O professor Hesmondhalgh observa também que “Elvis era um excelente artista de compactos. Ele emergiu antes da formação da cultura do rock como a conhecemos, por isso ele não é contemplado pela mitologia do álbum de rock. Elvis não tem nada parecido com um “Sgt. Pepper” para que pessoas jovens possam se conectar a ele”. É um bestialógico dizer que Elvis não tem um álbum digno de admiração além das coletâneas de singles. Os dois primeiros LPs do cantor, Elvis Presley e Elvis, contam com a participação do guitarrista Scotty Moore e do baixista Bill Black, companheiros de Elvis desde as primeiras gravações para o selo Sun, são basilares para a história do rock’n’roll e ainda são eletrizantes hoje, sessenta e um anos depois de terem sido publicados pela primeira vez pela RCA. O LP que Elvis lançou logo depois que saiu do exército em 1960, Elvis is Back!, também é clássico, assim como outro álbum publicado no mesmo ano, His Hand in Mine, totalmente dedicado ao repertório gospel. De 1961 a 1968, a RCA lançou em LP quatorze (!) trilhas sonoras dos filmes estrelados por Elvis, quase todas esquecíveis, algumas francamente constrangedoras, poucas com faixas redentoras. A trilha sonora que redimiu Elvis junto ao público e aos críticos foi a do especial de TV da rede NBC (que ficou conhecido como “Comeback Special”), publicada em dezembro de 1968. Em 1969, o cantor mostrou que a volta era mesmo para valer com From Elvis in Memphis, álbum produzido por Chips Moman e gravado com alguns dos melhores músicos da cidade de Memphis (as linhas de baixo desse disco são espetaculares). A calorosa sonoridade que funde soul, gospel, rock’n’roll e country e as canções de altíssimo nível fazem de From Elvis in Memphis um álbum antológico não só para fãs de Elvis, mas para todo e qualquer apreciador de música popular. É, sem exagero, uma obra-prima.
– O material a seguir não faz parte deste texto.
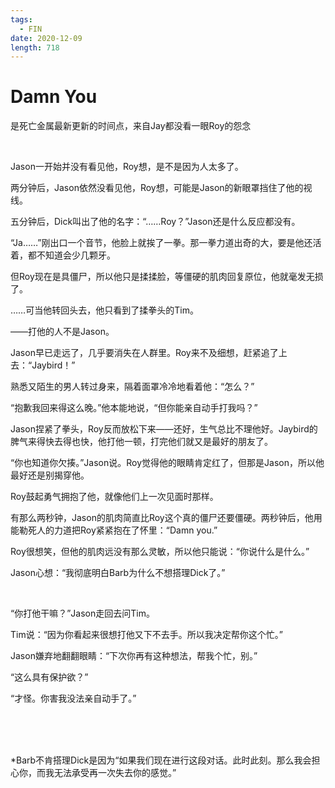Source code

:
 ```yaml
---
tags:
  - FIN
date: 2020-12-09
length: 718
---
```


# Damn You

是死亡金属最新更新的时间点，来自Jay都没看一眼Roy的怨念

<br>

Jason一开始并没有看见他，Roy想，是不是因为人太多了。

两分钟后，Jason依然没看见他，Roy想，可能是Jason的新眼罩挡住了他的视线。

五分钟后，Dick叫出了他的名字：“……Roy？”Jason还是什么反应都没有。

“Ja……”刚出口一个音节，他脸上就挨了一拳。那一拳力道出奇的大，要是他还活着，都不知道会少几颗牙。

但Roy现在是具僵尸，所以他只是揉揉脸，等僵硬的肌肉回复原位，他就毫发无损了。

……可当他转回头去，他只看到了揉拳头的Tim。

——打他的人不是Jason。

Jason早已走远了，几乎要消失在人群里。Roy来不及细想，赶紧追了上去：“Jaybird！”

熟悉又陌生的男人转过身来，隔着面罩冷冷地看着他：“怎么？”

“抱歉我回来得这么晚。”他本能地说，“但你能亲自动手打我吗？”

Jason捏紧了拳头，Roy反而放松下来——还好，生气总比不理他好。Jaybird的脾气来得快去得也快，他打他一顿，打完他们就又是最好的朋友了。

“你也知道你欠揍。”Jason说。Roy觉得他的眼睛肯定红了，但那是Jason，所以他最好还是别揭穿他。

Roy鼓起勇气拥抱了他，就像他们上一次见面时那样。

有那么两秒钟，Jason的肌肉简直比Roy这个真的僵尸还要僵硬。两秒钟后，他用能勒死人的力道把Roy紧紧抱在了怀里：“Damn you.”

Roy很想笑，但他的肌肉远没有那么灵敏，所以他只能说：“你说什么是什么。”

Jason心想：“我彻底明白Barb为什么不想搭理Dick了。”

<br>

“你打他干嘛？”Jason走回去问Tim。

Tim说：“因为你看起来很想打他又下不去手。所以我决定帮你这个忙。”

Jason嫌弃地翻翻眼睛：“下次你再有这种想法，帮我个忙，别。”

“这么具有保护欲？”

“才怪。你害我没法亲自动手了。”

<br>

<br>

<br>

*Barb不肯搭理Dick是因为“如果我们现在进行这段对话。此时此刻。那么我会担心你，而我无法承受再一次失去你的感觉。”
Certo, o cantor não produziu nenhum álbum conceitual como fizeram os Beatles, os Beach Boys e outros nomes da cena musical popular anglo-saxã dos anos sessenta, mas quem disse que álbuns conceituais são a priori melhores do que os regulares? Se Elvis “não é contemplado pela mitologia do álbum de rock”, então é hora de rever essa mitologia.

Outro acadêmico referido pelo artigo, William Kaufman, professor de literatura e de cultura americanas na Universidade de Central Lancashire, fala de coisas mais sérias: das acusações de apropriação cultural e de racismo dirigidas a Elvis. “Você pode dizer que os Beatles roubaram a música de Chuck Berry ou que os Rolling Stones saquearam Howlin’ Wolf, mas essas alegações não são tão presentes como as que pesam contra Elvis. “Hound Dog” foi escrita por dois homens brancos, mas mesmo assim Elvis é acusado de ter “branqueado” a cultura negra.” A apropriação cultural feita pelo rock’n’roll é um fato. As primeiras gravações de rock’n’roll têm sonoridade idêntica à do rhythm & blues da época. O nome rock’n’roll teria sido inventado pelo DJ Alan Freed para reempacotar o R&B negro para o público branco. O gesto de apropriação cultural favoreceu Elvis: de todos os artistas pioneiros do rock’n’roll, o cantor foi o que ficou mais rico e mais famoso. Os afro-americanos Little Richard e Chuck Berry, dois nomes tão fundamentais para a história do rock’n’roll e do rock como Elvis, não fizeram tanto dinheiro como o cantor nascido na cidade de Tupelo, no Mississippi. Por ser branco, Elvis teve acesso a palcos e a mídias que segregavam artistas negros. Nos anos sessenta, os artistas negros da primeira geração do rock ficaram circunscritos ao circuito de shows de nostalgia nos EUA e na Europa enquanto Elvis tinha seus filmes lançados em todo o mundo.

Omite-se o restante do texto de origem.